## PROVIDED DATA
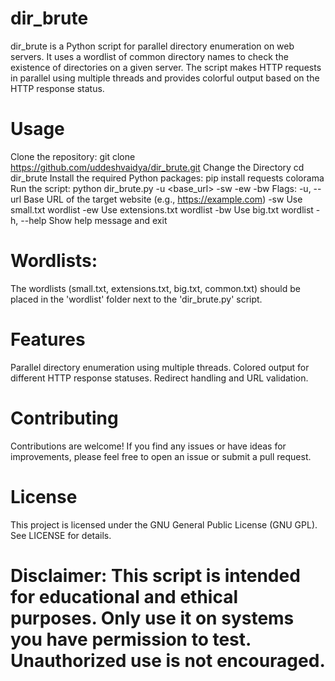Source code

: # dir_brute
dir_brute is a Python script for parallel directory enumeration on web servers. It uses a wordlist of common directory names to check the existence of directories on a given server. The script makes HTTP requests in parallel using multiple threads and provides colorful output based on the HTTP response status.

# Usage
Clone the repository:
git clone https://github.com/uddeshvaidya/dir_brute.git
Change the Directory
cd dir_brute
Install the required Python packages:
pip install requests colorama
Run the script:
python dir_brute.py -u <base_url> -sw -ew -bw
Flags:
  -u, --url    Base URL of the target website (e.g., https://example.com)
  -sw          Use small.txt wordlist
  -ew          Use extensions.txt wordlist
  -bw          Use big.txt wordlist
  -h, --help   Show help message and exit

# Wordlists:
The wordlists (small.txt, extensions.txt, big.txt, common.txt) should be placed in the 'wordlist' folder next to the 'dir_brute.py' script.

# Features
Parallel directory enumeration using multiple threads. Colored output for different HTTP response statuses. Redirect handling and URL validation.

# Contributing
Contributions are welcome! If you find any issues or have ideas for improvements, please feel free to open an issue or submit a pull request.

# License
This project is licensed under the GNU General Public License (GNU GPL). See LICENSE for details.

# Disclaimer: This script is intended for educational and ethical purposes. Only use it on systems you have permission to test. Unauthorized use is not encouraged.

## TRY IT
Using the listing above, pull out all lines that hold the word "response".

## OUTPUT BELOW
dir_brute is a Python script for parallel directory enumeration on web servers. It uses a wordlist of common directory names to check the existence of directories on a given server. The script makes HTTP requests in parallel using multiple threads and provides colorful output based on the HTTP response status.
Parallel directory enumeration using multiple threads. Colored output for different HTTP response statuses. Redirect handling and URL validation.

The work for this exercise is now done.